Caltrain’s Overwrought Doomsday Scenario
A Crisis Manufactured from Years of Bad Decisions
When Caltrain’s board convened an April 2 budget workshop to present what it calls a “no external funding scenario,” management described a bleak future: hourly trains, no weekend service, shutdown at 9 p.m., and a third of stations closed. The subtext was clear -- vote for the SB 63 half-cent regional sales tax in November, or suffer the consequences. But a review of Caltrain’s own FY2026 adopted budget alongside publicly available ridership data suggests that an agency genuinely committed to fiscal discipline could preserve meaningful service without a new tax. What Caltrain has produced instead is a pressure campaign disguised as a budget plan.

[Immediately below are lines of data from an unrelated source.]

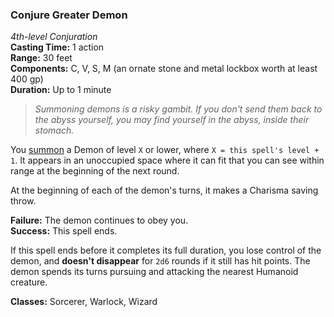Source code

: ### Conjure Greater Demon
*4th-level Conjuration*  
**Casting Time:** 1 action  
**Range:** 30 feet  
**Components:** C, V, S, M (an ornate stone and metal lockbox worth at least 400 gp)  
**Duration:** Up to 1 minute  

> *Summoning demons is a risky gambit. If you don't send them back to the abyss yourself, you may find yourself in the abyss, inside their stomach.*

You [summon](https://github.com/plurb/Aetherwynn-Unstable-Isotopes/blob/main/Rules/Spellcasting/Summoned%20Creatures.md) a Demon of level `X` or lower, where `X = this spell's level + 1`. It appears in an unoccupied space where it can fit that you can see within range at the beginning of the next round.

At the beginning of each of the demon's turns, it makes a Charisma saving throw.

**Failure:** The demon continues to obey you.  
**Success:** This spell ends.  

If this spell ends before it completes its full duration, you lose control of the demon, and **doesn't disappear** for `2d6` rounds if it still has hit points. The demon spends its turns pursuing and attacking the nearest Humanoid creature.

**Classes:** Sorcerer, Warlock, Wizard
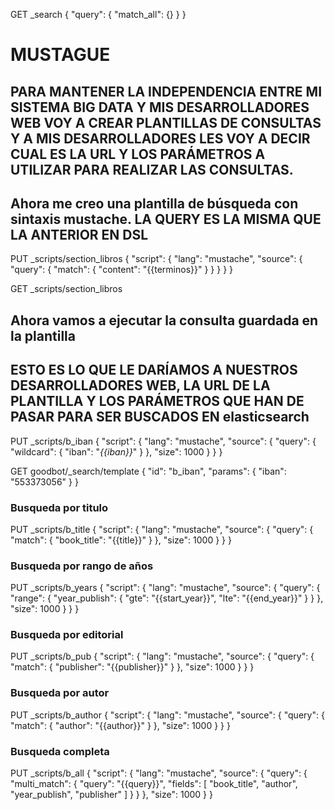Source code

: GET _search
{
  "query": {
    "match_all": {}
  }
}



# MUSTAGUE

## PARA MANTENER LA INDEPENDENCIA ENTRE MI SISTEMA BIG DATA Y MIS DESARROLLADORES WEB VOY A CREAR PLANTILLAS DE CONSULTAS Y A MIS DESARROLLADORES LES VOY A DECIR CUAL ES LA URL Y LOS PARÁMETROS A UTILIZAR PARA REALIZAR LAS CONSULTAS.
## Ahora me creo una plantilla de búsqueda con sintaxis mustache. LA QUERY ES LA MISMA QUE LA ANTERIOR EN DSL ##

PUT _scripts/section_libros
{
  "script": {
    "lang": "mustache",
    "source": {
      "query": {
        "match": {
          "content": "{{terminos}}"
        }
      }
    }
  }
}

GET _scripts/section_libros




## Ahora vamos a ejecutar la consulta guardada en la plantilla ##
## ESTO ES LO QUE LE DARÍAMOS A NUESTROS DESARROLLADORES WEB, LA URL DE LA PLANTILLA Y LOS PARÁMETROS QUE HAN DE PASAR PARA SER BUSCADOS EN elasticsearch ##

PUT _scripts/b_iban
{
  "script": {
    "lang": "mustache",
    "source": {
      "query": {
        "wildcard": {
          "iban": "*{{iban}}*"
        }
      },
      "size": 1000
    }
  }
}

GET goodbot/_search/template
{
  "id": "b_iban",
  "params": {
    "iban": "553373056"
  }
}

### Busqueda por titulo
PUT _scripts/b_title
{
  "script": {
    "lang": "mustache",
    "source": {
      "query": {
        "match": {
          "book_title": "{{title}}"
        }
      },
      "size": 1000
    }
  }
}

### Busqueda por rango de años
PUT _scripts/b_years
{
  "script": {
    "lang": "mustache",
    "source": {
      "query": {
        "range": {
          "year_publish": {
            "gte": "{{start_year}}",
            "lte": "{{end_year}}"
          }
        }
      },
      "size": 1000
    }
  }
}

### Busqueda por editorial
PUT _scripts/b_pub
{
  "script": {
    "lang": "mustache",
    "source": {
      "query": {
        "match": {
          "publisher": "{{publisher}}"
        }
      },
      "size": 1000
    }
  }
}

### Busqueda por autor
PUT _scripts/b_author
{
  "script": {
    "lang": "mustache",
    "source": {
      "query": {
        "match": {
          "author": "{{author}}"
        }
      },
      "size": 1000
    }
  }
}

### Busqueda completa
PUT _scripts/b_all
{
  "script": {
    "lang": "mustache",
    "source": {
      "query": {
        "multi_match": {
          "query": "{{query}}",
          "fields": [
            "book_title",
            "author",
            "year_publish",
            "publisher"
          ]
        }
      }
    },
    "size": 1000
  }
}
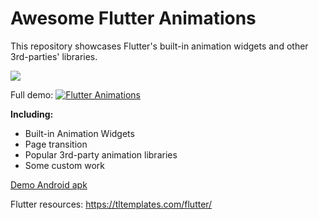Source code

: # Awesome Flutter Animations


This repository showcases Flutter's built-in animation widgets and other 3rd-parties' libraries.

![](https://github.com/androideen/awesome_flutter_animation/blob/master/demo/demo.gif)

Full demo: [![Flutter Animations](https://img.youtube.com/vi/TQpV-f_3C1E/maxres3.jpg)](https://www.youtube.com/watch?v=TQpV-f_3C1E)

**Including:**

- Built-in Animation Widgets
- Page transition
- Popular 3rd-party animation libraries
- Some custom work

[Demo Android apk](https://github.com/androideen/awesome_flutter_animation/blob/master/demo/app.apk)

Flutter resources: https://tltemplates.com/flutter/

The budget itself shows grand total revenue of $243.2 million in FY2026, including $119.5 million from Measure RR, $35.7 million in operating grants, and $45.3 million in fare revenue. That is a substantial resource base. Caltrain’s own presentation acknowledges that “service cuts will not solve the structural deficit” because of “high fixed costs, low marginal savings” -- which makes the proposed reduction to hourly service difficult to justify on fiscal grounds. Drastic cuts would suppress ridership and fare revenue, accelerating - rather than closing - the gap. Even under the full Doomsday scenario, Caltrain would still face a $52 million annual deficit in 2034. The cuts are not a solution; they are a scare tactic.

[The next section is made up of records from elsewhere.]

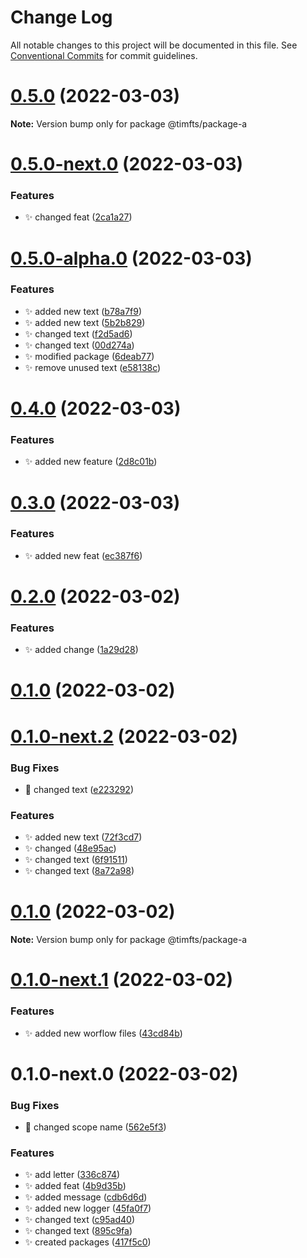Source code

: # Change Log

All notable changes to this project will be documented in this file.
See [Conventional Commits](https://conventionalcommits.org) for commit guidelines.

# [0.5.0](https://github.com/Timfts/monorepo-workflow/compare/v0.5.0-next.0...v0.5.0) (2022-03-03)

**Note:** Version bump only for package @timfts/package-a





# [0.5.0-next.0](https://github.com/Timfts/monorepo-workflow/compare/v0.5.0-alpha.0...v0.5.0-next.0) (2022-03-03)


### Features

* ✨ changed feat ([2ca1a27](https://github.com/Timfts/monorepo-workflow/commit/2ca1a278a32b0c88aa95fbadc4446bce1ca9c704))





# [0.5.0-alpha.0](https://github.com/Timfts/monorepo-workflow/compare/v0.4.0...v0.5.0-alpha.0) (2022-03-03)


### Features

* ✨ added new text ([b78a7f9](https://github.com/Timfts/monorepo-workflow/commit/b78a7f9cdca737f1f06fa50cc3a323f2f9fedcfa))
* ✨ added new text ([5b2b829](https://github.com/Timfts/monorepo-workflow/commit/5b2b829012890c54c625537e51c495221ad494d0))
* ✨ changed text ([f2d5ad6](https://github.com/Timfts/monorepo-workflow/commit/f2d5ad6af7f7dab68196f651ba9cc8ab492d1023))
* ✨ changed text ([00d274a](https://github.com/Timfts/monorepo-workflow/commit/00d274a12e2c81ecf9d01b737d4e0710954a297b))
* ✨ modified package ([6deab77](https://github.com/Timfts/monorepo-workflow/commit/6deab77e18cf037660e356d7d3fb997f570684d0))
* ✨ remove unused text ([e58138c](https://github.com/Timfts/monorepo-workflow/commit/e58138c837df28a20b7f0cd4ad799f87c47a788e))





# [0.4.0](https://github.com/Timfts/monorepo-workflow/compare/v0.3.0...v0.4.0) (2022-03-03)


### Features

* ✨ added new feature ([2d8c01b](https://github.com/Timfts/monorepo-workflow/commit/2d8c01bd1217d3e1f92450e8f170e049d64df9d3))





# [0.3.0](https://github.com/Timfts/monorepo-workflow/compare/v0.2.0...v0.3.0) (2022-03-03)


### Features

* ✨ added new feat ([ec387f6](https://github.com/Timfts/monorepo-workflow/commit/ec387f6ca44e6637cddacd68ba5f12b07ba78f53))





# [0.2.0](https://github.com/Timfts/monorepo-workflow/compare/v0.1.0-next.2...v0.2.0) (2022-03-02)


### Features

* ✨ added change ([1a29d28](https://github.com/Timfts/monorepo-workflow/commit/1a29d28d39e74b31f77bb66a3bd484210783e8a2))



# [0.1.0](https://github.com/Timfts/monorepo-workflow/compare/v0.1.0-next.1...v0.1.0) (2022-03-02)





# [0.1.0-next.2](https://github.com/Timfts/monorepo-workflow/compare/v0.1.0-next.1...v0.1.0-next.2) (2022-03-02)


### Bug Fixes

* 🐛 changed text ([e223292](https://github.com/Timfts/monorepo-workflow/commit/e223292328bd0c62f5d60fb880c2f853a13d1c2e))


### Features

* ✨ added new text ([72f3cd7](https://github.com/Timfts/monorepo-workflow/commit/72f3cd7632d27ffd9d38c7e4572642d95f2e7d4b))
* ✨ changed ([48e95ac](https://github.com/Timfts/monorepo-workflow/commit/48e95ac7668dd17ad7fe70ed02c3a0d20781a738))
* ✨ changed text ([6f91511](https://github.com/Timfts/monorepo-workflow/commit/6f91511f9457eb5a6b92106d561d52d4614a2b75))
* ✨ changed text ([8a72a98](https://github.com/Timfts/monorepo-workflow/commit/8a72a987d7cc3c9641ff6461d51c5f724a0ca5b3))
# [0.1.0](https://github.com/Timfts/monorepo-workflow/compare/v0.1.0-next.1...v0.1.0) (2022-03-02)

**Note:** Version bump only for package @timfts/package-a





# [0.1.0-next.1](https://github.com/Timfts/monorepo-workflow/compare/v0.1.0-next.0...v0.1.0-next.1) (2022-03-02)


### Features

* ✨ added new worflow files ([43cd84b](https://github.com/Timfts/monorepo-workflow/commit/43cd84b758ec86347ecb43ebae5aca799b010d0c))





# 0.1.0-next.0 (2022-03-02)


### Bug Fixes

* 🐛 changed scope name ([562e5f3](https://github.com/Timfts/monorepo-workflow/commit/562e5f34f3e10d52e358e1d9bbd217e5573c0cfa))


### Features

* ✨ add letter ([336c874](https://github.com/Timfts/monorepo-workflow/commit/336c874335026fba1efbca319a19c063c6015431))
* ✨ added feat ([4b9d35b](https://github.com/Timfts/monorepo-workflow/commit/4b9d35b5a4674935e68fe341471c35d14f0b70d2))
* ✨ added message ([cdb6d6d](https://github.com/Timfts/monorepo-workflow/commit/cdb6d6d92253ebd8d5f9aacdf445b6e0c8dcb603))
* ✨ added new logger ([45fa0f7](https://github.com/Timfts/monorepo-workflow/commit/45fa0f7563b58655afa9398ef8db5788db5f7072))
* ✨ changed text ([c95ad40](https://github.com/Timfts/monorepo-workflow/commit/c95ad4078e384c2e432df7d2356e76f609c6d01e))
* ✨ changed text ([895c9fa](https://github.com/Timfts/monorepo-workflow/commit/895c9fa60d4a9157122c163d1f35829ee480cc85))
* ✨ created packages ([417f5c0](https://github.com/Timfts/monorepo-workflow/commit/417f5c05553378210998f584fe0a2cb504bf8802))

A more defensible restructuring would target costs where the return on spending is lowest. The most obvious candidate is the diesel South County connector between Tamien and Gilroy. Caltrain does not own that Union Pacific corridor, cannot electrify it, and must maintain a separate diesel fleet to operate it. Gilroy City Councilmember Zach Hilton, who sits on both the VTA Policy Advisory Committee and Caltrain’s Local Policy Maker Group and has tracked these numbers carefully, reports that the FY2026 cost of South County connector service is $15 million for five stations.
Caltrain’s own ridership dashboard shows that even after a post-electrification surge, South County stations remain at the bottom of the system. VTA’s Route 68 and Rapid 568 already serve this corridor daily and would absorb displaced riders. Suspending the diesel connector would save $15 million annually while affecting only a few hundred weekday commuters who have alternative service available.

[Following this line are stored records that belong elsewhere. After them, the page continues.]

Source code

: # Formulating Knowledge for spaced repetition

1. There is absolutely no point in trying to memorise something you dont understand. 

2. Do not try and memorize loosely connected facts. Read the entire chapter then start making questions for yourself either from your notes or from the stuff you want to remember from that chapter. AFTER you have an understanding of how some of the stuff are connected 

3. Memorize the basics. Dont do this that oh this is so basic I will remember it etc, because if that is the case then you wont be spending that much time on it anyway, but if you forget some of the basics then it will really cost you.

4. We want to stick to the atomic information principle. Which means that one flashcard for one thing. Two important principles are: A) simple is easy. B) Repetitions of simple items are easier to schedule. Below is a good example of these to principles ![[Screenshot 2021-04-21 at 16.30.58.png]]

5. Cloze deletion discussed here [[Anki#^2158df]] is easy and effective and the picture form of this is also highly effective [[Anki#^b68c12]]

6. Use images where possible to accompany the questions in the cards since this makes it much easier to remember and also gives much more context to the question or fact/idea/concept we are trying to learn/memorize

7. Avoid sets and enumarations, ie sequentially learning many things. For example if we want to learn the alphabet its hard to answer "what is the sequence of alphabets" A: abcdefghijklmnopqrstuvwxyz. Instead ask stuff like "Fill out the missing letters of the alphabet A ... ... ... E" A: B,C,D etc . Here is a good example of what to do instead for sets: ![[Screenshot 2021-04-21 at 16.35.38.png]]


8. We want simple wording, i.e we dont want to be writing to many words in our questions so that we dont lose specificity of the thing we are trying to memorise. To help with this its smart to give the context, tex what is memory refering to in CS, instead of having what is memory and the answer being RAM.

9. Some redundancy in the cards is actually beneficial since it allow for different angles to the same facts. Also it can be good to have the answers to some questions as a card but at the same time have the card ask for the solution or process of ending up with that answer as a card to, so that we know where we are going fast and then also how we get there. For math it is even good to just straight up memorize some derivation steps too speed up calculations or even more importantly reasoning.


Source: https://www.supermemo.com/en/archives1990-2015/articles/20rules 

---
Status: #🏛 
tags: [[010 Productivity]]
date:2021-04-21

Two mainline stations are also strong candidates for closure. The same ridership dashboard shows Broadway station and College Park generating less than 100 boardings on an average weekday.
Caltrain’s administrative costs also require attention: its FY2026 budget reveals spending growth that is difficult to reconcile with an agency claiming fiscal emergency. Total administrative expense has grown from $36.0 million actual in FY2024 to $45.9 million budgeted in FY2026, a 27.6 percent increase in two years. Administrative wages and benefits alone climbed from $17.4 million to $22.9 million, up 31.8 percent. Combined with the South County suspension, Caltrain could plausibly close $20 million or more of its projected gap before cutting a single mainline train.
Caltrain’s structural deficit is real, and additional long-term revenue may ultimately be necessary. But transit agencies that wish to make a credible case for new public money should first demonstrate that they have exhausted cost control options. Presenting the scariest possible service scenario while administrative costs climb 28 percent in two years is not fiscal stewardship -- it is extortion. The November ballot measure deserves to be evaluated on its own merits, not stampeded through on the strength of avoidable threats.
Marc Joffe is Director of Finance for SHIFT Bay Area




How many tax/bond measures have been passed too feed cash into Caltrain to keep it a float prior to this attempt? Can Caltrain keep pace with the speed at which California is taxing, debating to tax, and in committee to tax it's citizens? We are getting pulled from all sides and an agency that is poorly managed and bleeding money to the point of taxing the Bay Area for it is a scary thought
The only work public transit systems should be doing is to serve the customers they have now with their existing system. All future planning for expansions should cease until the deficit problems are solved.